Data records
══════
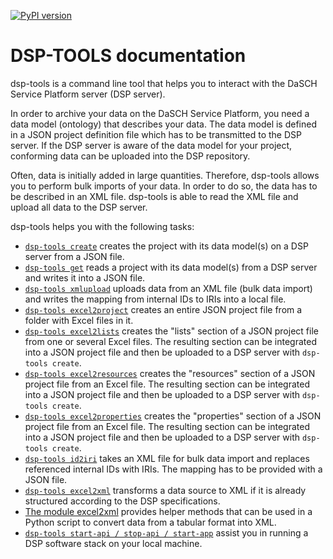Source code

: [![PyPI version](https://badge.fury.io/py/dsp-tools.svg)](https://badge.fury.io/py/dsp-tools)

# DSP-TOOLS documentation

dsp-tools is a command line tool that helps you to interact with the DaSCH Service Platform server (DSP server).

In order to archive your data on the DaSCH Service Platform, you need a data model (ontology) that describes your data.
The data model is defined in a JSON project definition file which has to be transmitted to the DSP server. If the DSP 
server is aware of the data model for your project, conforming data can be uploaded into the DSP repository.

Often, data is initially added in large quantities. Therefore, dsp-tools allows you to perform bulk imports of your
data. In order to do so, the data has to be described in an XML file. dsp-tools is able to read the XML file and upload
all data to the DSP server.

dsp-tools helps you with the following tasks:

- [`dsp-tools create`](./dsp-tools-usage.md#create-a-project-on-a-dsp-server) creates the project with its data model(s) 
  on a DSP server from a JSON file.
- [`dsp-tools get`](./dsp-tools-usage.md#get-a-project-from-a-dsp-server) reads a project with its data model(s) from 
  a DSP server and writes it into a JSON file.
- [`dsp-tools xmlupload`](./dsp-tools-usage.md#upload-data-to-a-dsp-server) uploads data from an XML file (bulk
  data import) and writes the mapping from internal IDs to IRIs into a local file.
- [`dsp-tools excel2project`](./dsp-tools-usage.md#create-a-json-project-file-from-excel-files) creates an entire JSON
  project file from a folder with Excel files in it.
- [`dsp-tools excel2lists`](./dsp-tools-usage.md#create-the-lists-section-of-a-json-project-file-from-excel-files)
  creates the "lists" section of a JSON project file from one or several Excel files. The resulting section can be 
  integrated into a JSON project file and then be uploaded to a DSP server with `dsp-tools create`.
- [`dsp-tools excel2resources`](./dsp-tools-usage.md#create-the-resources-section-of-a-json-project-file-from-an-excel-file)
  creates the "resources" section of a JSON project file from an Excel file. The resulting section can be integrated 
  into a JSON project file and then be uploaded to a DSP server with `dsp-tools create`.
- [`dsp-tools excel2properties`](./dsp-tools-usage.md#create-the-properties-section-of-a-json-project-file-from-an-excel-file)
  creates the "properties" section of a JSON project file from an Excel file. The resulting section can be integrated 
  into a JSON project file and then be uploaded to a DSP server with `dsp-tools create`.
- [`dsp-tools id2iri`](./dsp-tools-usage.md#replace-internal-ids-with-iris-in-xml-file)
  takes an XML file for bulk data import and replaces referenced internal IDs with IRIs. The mapping has to be provided
  with a JSON file.
- [`dsp-tools excel2xml`](./dsp-tools-usage.md#create-an-xml-file-from-excelcsv) transforms a data source to XML if it 
  is already structured according to the DSP specifications.
- [The module excel2xml](./dsp-tools-usage.md#use-the-module-excel2xml-to-convert-a-data-source-to-xml) provides helper
  methods that can be used in a Python script to convert data from a tabular format into XML.
- [`dsp-tools start-api / stop-api / start-app`](./dsp-tools-usage.md#start-a-dsp-stack-on-your-local-machine-for-dasch-internal-use-only)
  assist you in running a DSP software stack on your local machine.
══════
DESCRIPTION OF THE TASK — A line belongs in the answer if it contains the word "machine"; copy every such line from the data above.

RESULT FOR THIS EXERCISE —
- [`dsp-tools start-api / stop-api / start-app`](./dsp-tools-usage.md#start-a-dsp-stack-on-your-local-machine-for-dasch-internal-use-only)
  assist you in running a DSP software stack on your local machine.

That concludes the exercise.